:: Dataset entries

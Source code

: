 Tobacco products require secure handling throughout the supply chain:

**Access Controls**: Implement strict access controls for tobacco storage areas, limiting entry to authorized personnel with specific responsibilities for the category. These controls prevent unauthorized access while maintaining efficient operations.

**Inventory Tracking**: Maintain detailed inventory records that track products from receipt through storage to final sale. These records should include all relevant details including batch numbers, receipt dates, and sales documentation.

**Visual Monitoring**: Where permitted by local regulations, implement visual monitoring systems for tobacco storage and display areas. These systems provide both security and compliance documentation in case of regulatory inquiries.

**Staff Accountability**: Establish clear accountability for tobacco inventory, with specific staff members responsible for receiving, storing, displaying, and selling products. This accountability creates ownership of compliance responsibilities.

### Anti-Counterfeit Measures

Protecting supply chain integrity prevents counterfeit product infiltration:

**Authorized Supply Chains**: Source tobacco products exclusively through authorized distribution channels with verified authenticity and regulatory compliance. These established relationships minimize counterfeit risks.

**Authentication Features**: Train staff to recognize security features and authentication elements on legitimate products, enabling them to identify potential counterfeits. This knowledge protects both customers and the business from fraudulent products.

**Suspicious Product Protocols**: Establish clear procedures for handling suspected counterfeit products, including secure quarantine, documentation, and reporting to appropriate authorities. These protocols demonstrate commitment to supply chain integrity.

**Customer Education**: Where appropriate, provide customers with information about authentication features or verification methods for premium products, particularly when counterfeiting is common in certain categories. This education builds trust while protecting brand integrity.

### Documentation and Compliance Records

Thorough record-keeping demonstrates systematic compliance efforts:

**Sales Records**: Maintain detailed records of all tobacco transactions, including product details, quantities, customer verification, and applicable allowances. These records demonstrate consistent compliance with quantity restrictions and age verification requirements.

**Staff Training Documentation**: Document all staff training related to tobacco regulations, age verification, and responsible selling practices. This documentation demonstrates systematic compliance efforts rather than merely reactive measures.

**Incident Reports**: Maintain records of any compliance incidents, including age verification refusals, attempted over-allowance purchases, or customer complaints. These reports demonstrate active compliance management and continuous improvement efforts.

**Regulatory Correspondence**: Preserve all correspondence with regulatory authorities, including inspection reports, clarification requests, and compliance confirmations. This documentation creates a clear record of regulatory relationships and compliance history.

::::

**What the task requires**
Check each line of the data for the word "systematic", then state only how many lines hold it.

**Answer below**
2